Devant mon meilleur ami, j’évoquais alors la puissance que l’on ressent à faire rire. Cela m’a paru tout d’abord une banalité énoncée à la va-vite ; mais je me suis souvenue d’un entretien que j’avais eu, dans le cadre de ma thèse, avec deux activistes féministes qui usaient de l’humour et de l’ironie dans leurs actions. Elles m’affirmaient que l’humour et l’ironie étaient des éléments d’empowerment qui leur permettaient d’apparaître, non plus comme des victimes subissant l’oppression, mais plutôt comme des sujets actifs qui renversaient les rôles.
Sur la scène de la Queer Week, l’ironie que je mettais entre les autres et moi, me protégeait d’une certaine manière. Sur scène, il y avait ce corps qui se représentait dans une posture où on ne l’aurait jamais attendu, dans une signification inhabituelle. Tout corps, lorsqu’il se met en scène, se représente lui-même, mais aussi des affects, un personnage, une histoire ; il est à la fois signifié, mais aussi – et surtout – signifiant. Sur scène, mon corps devenait à son tour signifiant ; il ne subissait plus le sens qu’on aurait voulu lui donner, mais il le produisait, échappant ainsi à tout cantonnement dans des images stéréotypées. Sur scène, j’ai modifié le regard, un instant. On rit du corps handicapé, presque toujours à ses dépens. Il est dans une position de passivité. Mais en lui-même, il n’est pas drôle. Quand on rit de lui, ce n’est pas moralement autorisé. Le corps handicapé semble privé d’un potentiel humoristique. Or, que se passe-t-il si ce corps se décide lui-même capable d’être drôle, de se créer dans une situation humoristique dont il n’est pas le centre, d’être sujet actif de l’humour ?

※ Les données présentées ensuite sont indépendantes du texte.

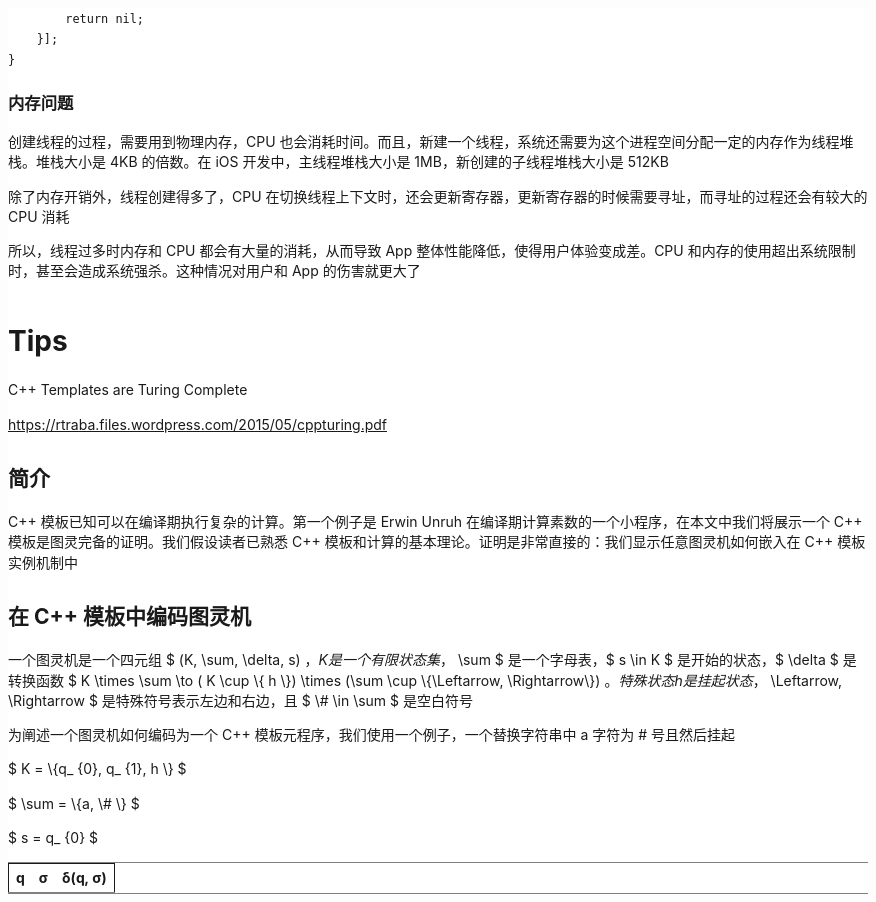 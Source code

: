             return nil;
        }];
    }


<a id="org18f7af1"></a>

### 内存问题

创建线程的过程，需要用到物理内存，CPU 也会消耗时间。而且，新建一个线程，系统还需要为这个进程空间分配一定的内存作为线程堆栈。堆栈大小是 4KB 的倍数。在 iOS 开发中，主线程堆栈大小是 1MB，新创建的子线程堆栈大小是 512KB

除了内存开销外，线程创建得多了，CPU 在切换线程上下文时，还会更新寄存器，更新寄存器的时候需要寻址，而寻址的过程还会有较大的 CPU 消耗

所以，线程过多时内存和 CPU 都会有大量的消耗，从而导致 App 整体性能降低，使得用户体验变成差。CPU 和内存的使用超出系统限制时，甚至会造成系统强杀。这种情况对用户和 App 的伤害就更大了


<a id="orga86a7d1"></a>

# Tips

C++ Templates are Turing Complete

<https://rtraba.files.wordpress.com/2015/05/cppturing.pdf>


<a id="org5a0f327"></a>

## 简介

C++ 模板已知可以在编译期执行复杂的计算。第一个例子是 Erwin Unruh 在编译期计算素数的一个小程序，在本文中我们将展示一个 C++ 模板是图灵完备的证明。我们假设读者已熟悉 C++ 模板和计算的基本理论。证明是非常直接的：我们显示任意图灵机如何嵌入在 C++ 模板实例机制中


<a id="org87b29ff"></a>

## 在 C++ 模板中编码图灵机

一个图灵机是一个四元组 $ (K, \\sum, \\delta, s) $，K 是一个有限状态集，$ \\sum $ 是一个字母表，$ s \\in K $ 是开始的状态，$ \\delta $ 是转换函数 $ K \\times \\sum \\to ( K \\cup \\{ h \\}) \\times (\\sum \\cup \\{\\Leftarrow, \\Rightarrow\\}) $。特殊状态 h 是挂起状态，$ \\Leftarrow, \\Rightarrow $ 是特殊符号表示左边和右边，且 $ \\# \\in \\sum $ 是空白符号

为阐述一个图灵机如何编码为一个 C++ 模板元程序，我们使用一个例子，一个替换字符串中 a 字符为 # 号且然后挂起

$ K = \\{q_ {0}, q_ {1}, h \\} $

$ \\sum = \\{a, \\# \\} $

$ s = q_ {0} $

<table border="2" cellspacing="0" cellpadding="6" rules="groups" frame="hsides">


<colgroup>
<col  class="org-left" />

<col  class="org-left" />

<col  class="org-left" />
</colgroup>
<thead>
<tr>
<th scope="col" class="org-left">q</th>
<th scope="col" class="org-left">σ</th>
<th scope="col" class="org-left">δ(q, σ)</th>
</tr>
</thead>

Dans la salle, ils et elles ont ri avec moi. Le rire que je déclenchais volontairement me protégeait car, à travers lui, je me constituais un personnage ; mais ce rire n’était pas un écran qui me coupait du reste de la salle. En faisant rire ceux et celles qui étaient devant moi, je suis allée au-devant d’eux ; ils m’ont rejointe ; et, riant à gorge déployée, ils acceptaient ma puissance qui émergeait sous leurs yeux.